Source texts of formatted documents

******************************

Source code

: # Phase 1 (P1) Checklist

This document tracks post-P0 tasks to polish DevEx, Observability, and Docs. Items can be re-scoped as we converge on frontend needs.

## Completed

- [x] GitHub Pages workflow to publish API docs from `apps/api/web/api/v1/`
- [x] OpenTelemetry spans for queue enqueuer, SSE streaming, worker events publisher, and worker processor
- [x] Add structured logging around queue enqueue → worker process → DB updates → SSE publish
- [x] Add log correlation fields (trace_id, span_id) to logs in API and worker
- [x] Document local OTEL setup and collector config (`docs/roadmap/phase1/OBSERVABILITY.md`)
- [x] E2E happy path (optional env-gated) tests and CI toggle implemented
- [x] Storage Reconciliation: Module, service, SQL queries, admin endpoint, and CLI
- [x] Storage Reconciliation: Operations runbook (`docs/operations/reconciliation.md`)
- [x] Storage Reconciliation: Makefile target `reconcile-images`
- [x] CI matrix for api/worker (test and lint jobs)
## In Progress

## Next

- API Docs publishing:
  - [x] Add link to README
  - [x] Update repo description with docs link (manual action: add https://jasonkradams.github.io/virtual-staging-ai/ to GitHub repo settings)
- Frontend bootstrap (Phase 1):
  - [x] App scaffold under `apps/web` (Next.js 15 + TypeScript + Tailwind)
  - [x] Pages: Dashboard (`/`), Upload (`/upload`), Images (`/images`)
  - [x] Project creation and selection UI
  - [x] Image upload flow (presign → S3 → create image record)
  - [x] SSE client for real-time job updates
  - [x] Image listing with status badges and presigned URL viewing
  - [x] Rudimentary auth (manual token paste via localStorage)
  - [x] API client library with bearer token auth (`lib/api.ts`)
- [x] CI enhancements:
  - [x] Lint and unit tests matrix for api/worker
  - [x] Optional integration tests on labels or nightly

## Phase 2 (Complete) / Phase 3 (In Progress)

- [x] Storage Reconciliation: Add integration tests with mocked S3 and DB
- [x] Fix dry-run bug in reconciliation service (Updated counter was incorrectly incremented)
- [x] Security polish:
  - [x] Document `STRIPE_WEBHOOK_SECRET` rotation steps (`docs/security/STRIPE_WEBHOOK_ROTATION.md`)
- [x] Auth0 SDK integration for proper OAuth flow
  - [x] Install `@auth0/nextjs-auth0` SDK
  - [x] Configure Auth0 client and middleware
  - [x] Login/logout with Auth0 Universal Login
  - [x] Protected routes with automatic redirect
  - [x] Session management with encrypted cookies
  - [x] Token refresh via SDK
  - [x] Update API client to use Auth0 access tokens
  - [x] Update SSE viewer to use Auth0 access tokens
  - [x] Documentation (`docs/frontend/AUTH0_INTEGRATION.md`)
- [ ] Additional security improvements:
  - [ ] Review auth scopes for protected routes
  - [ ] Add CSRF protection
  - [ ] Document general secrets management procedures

******************************

■ TASK TO COMPLETE: Retype each record. Keep every character as it is.

■ ANSWER SECTION:
Source code

: # Phase 1 (P1) Checklist

This document tracks post-P0 tasks to polish DevEx, Observability, and Docs. Items can be re-scoped as we converge on frontend needs.

## Completed

- [x] GitHub Pages workflow to publish API docs from `apps/api/web/api/v1/`
- [x] OpenTelemetry spans for queue enqueuer, SSE streaming, worker events publisher, and worker processor
- [x] Add structured logging around queue enqueue → worker process → DB updates → SSE publish
- [x] Add log correlation fields (trace_id, span_id) to logs in API and worker
- [x] Document local OTEL setup and collector config (`docs/roadmap/phase1/OBSERVABILITY.md`)
- [x] E2E happy path (optional env-gated) tests and CI toggle implemented
- [x] Storage Reconciliation: Module, service, SQL queries, admin endpoint, and CLI
- [x] Storage Reconciliation: Operations runbook (`docs/operations/reconciliation.md`)
- [x] Storage Reconciliation: Makefile target `reconcile-images`
- [x] CI matrix for api/worker (test and lint jobs)
## In Progress

## Next

- API Docs publishing:
  - [x] Add link to README
  - [x] Update repo description with docs link (manual action: add https://jasonkradams.github.io/virtual-staging-ai/ to GitHub repo settings)
- Frontend bootstrap (Phase 1):
  - [x] App scaffold under `apps/web` (Next.js 15 + TypeScript + Tailwind)
  - [x] Pages: Dashboard (`/`), Upload (`/upload`), Images (`/images`)
  - [x] Project creation and selection UI
  - [x] Image upload flow (presign → S3 → create image record)
  - [x] SSE client for real-time job updates
  - [x] Image listing with status badges and presigned URL viewing
  - [x] Rudimentary auth (manual token paste via localStorage)
  - [x] API client library with bearer token auth (`lib/api.ts`)
- [x] CI enhancements:
  - [x] Lint and unit tests matrix for api/worker
  - [x] Optional integration tests on labels or nightly

## Phase 2 (Complete) / Phase 3 (In Progress)

- [x] Storage Reconciliation: Add integration tests with mocked S3 and DB
- [x] Fix dry-run bug in reconciliation service (Updated counter was incorrectly incremented)
- [x] Security polish:
  - [x] Document `STRIPE_WEBHOOK_SECRET` rotation steps (`docs/security/STRIPE_WEBHOOK_ROTATION.md`)
- [x] Auth0 SDK integration for proper OAuth flow
  - [x] Install `@auth0/nextjs-auth0` SDK
  - [x] Configure Auth0 client and middleware
  - [x] Login/logout with Auth0 Universal Login
  - [x] Protected routes with automatic redirect
  - [x] Session management with encrypted cookies
  - [x] Token refresh via SDK
  - [x] Update API client to use Auth0 access tokens
  - [x] Update SSE viewer to use Auth0 access tokens
  - [x] Documentation (`docs/frontend/AUTH0_INTEGRATION.md`)
- [ ] Additional security improvements:
  - [ ] Review auth scopes for protected routes
  - [ ] Add CSRF protection
  - [ ] Document general secrets management procedures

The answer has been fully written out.